Some lines in the records below may hold the word "range"; give the number of those lines and nothing else.

Data entries
• • • • •

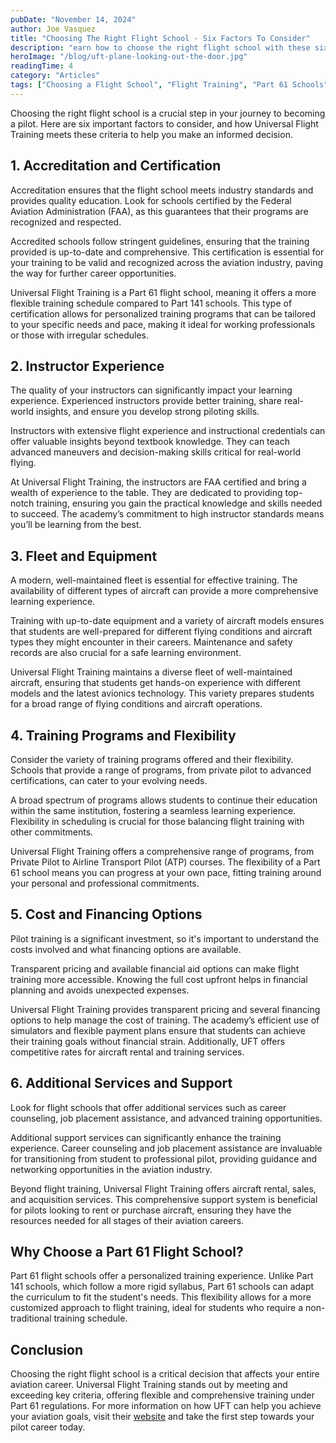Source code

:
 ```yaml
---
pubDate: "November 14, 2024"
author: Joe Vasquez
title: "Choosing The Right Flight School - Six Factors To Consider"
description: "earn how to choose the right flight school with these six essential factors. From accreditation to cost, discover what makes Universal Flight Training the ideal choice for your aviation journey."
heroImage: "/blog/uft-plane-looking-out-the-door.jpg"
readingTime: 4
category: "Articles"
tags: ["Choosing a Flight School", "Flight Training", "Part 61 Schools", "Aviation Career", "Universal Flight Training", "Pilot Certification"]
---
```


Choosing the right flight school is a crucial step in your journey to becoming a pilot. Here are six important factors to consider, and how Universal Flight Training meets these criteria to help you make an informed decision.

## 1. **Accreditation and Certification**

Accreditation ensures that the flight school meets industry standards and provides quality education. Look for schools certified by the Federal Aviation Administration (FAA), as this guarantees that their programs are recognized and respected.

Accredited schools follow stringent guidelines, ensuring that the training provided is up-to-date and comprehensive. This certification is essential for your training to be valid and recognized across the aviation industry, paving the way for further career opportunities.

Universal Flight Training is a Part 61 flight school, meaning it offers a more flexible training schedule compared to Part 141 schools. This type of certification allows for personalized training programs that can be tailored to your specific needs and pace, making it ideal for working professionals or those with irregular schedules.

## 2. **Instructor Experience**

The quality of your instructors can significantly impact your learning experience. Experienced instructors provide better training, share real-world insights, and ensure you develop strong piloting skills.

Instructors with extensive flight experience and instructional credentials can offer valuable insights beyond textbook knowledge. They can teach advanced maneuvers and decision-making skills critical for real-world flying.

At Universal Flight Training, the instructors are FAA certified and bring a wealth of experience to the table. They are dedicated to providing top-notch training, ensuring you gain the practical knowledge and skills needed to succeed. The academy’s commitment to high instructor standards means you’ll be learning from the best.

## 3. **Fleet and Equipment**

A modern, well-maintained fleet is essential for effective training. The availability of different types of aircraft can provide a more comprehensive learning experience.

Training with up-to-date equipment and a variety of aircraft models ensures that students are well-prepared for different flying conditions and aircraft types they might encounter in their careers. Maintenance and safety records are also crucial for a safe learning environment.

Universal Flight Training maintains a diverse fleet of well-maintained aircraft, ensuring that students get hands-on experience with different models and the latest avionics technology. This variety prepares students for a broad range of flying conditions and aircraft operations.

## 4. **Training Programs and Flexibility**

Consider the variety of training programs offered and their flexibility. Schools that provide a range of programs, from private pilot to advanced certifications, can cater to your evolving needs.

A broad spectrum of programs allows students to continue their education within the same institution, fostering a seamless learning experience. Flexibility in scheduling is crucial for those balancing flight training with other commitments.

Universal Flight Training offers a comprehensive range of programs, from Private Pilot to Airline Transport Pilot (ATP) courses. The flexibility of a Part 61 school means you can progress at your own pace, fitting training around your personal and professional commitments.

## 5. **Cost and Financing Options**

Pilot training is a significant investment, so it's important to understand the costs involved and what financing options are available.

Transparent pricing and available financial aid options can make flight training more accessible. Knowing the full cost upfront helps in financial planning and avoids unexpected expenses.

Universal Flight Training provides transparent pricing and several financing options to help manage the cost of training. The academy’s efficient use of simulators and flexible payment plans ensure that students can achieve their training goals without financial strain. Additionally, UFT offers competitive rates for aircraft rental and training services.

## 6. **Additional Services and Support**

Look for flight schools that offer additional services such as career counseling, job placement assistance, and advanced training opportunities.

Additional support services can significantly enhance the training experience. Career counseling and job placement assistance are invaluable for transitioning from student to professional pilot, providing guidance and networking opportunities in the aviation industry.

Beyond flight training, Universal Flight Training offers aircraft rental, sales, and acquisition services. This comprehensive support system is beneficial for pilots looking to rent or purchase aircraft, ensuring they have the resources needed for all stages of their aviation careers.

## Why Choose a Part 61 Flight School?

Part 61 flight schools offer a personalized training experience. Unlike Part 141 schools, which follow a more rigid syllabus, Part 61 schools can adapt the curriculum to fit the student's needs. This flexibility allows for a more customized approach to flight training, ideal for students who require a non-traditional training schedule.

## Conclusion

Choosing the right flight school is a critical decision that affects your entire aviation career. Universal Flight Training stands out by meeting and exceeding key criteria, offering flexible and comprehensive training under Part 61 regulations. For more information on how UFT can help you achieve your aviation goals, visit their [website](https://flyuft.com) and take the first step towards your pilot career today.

• • • • •

__EXERCISE SOLUTION__: 3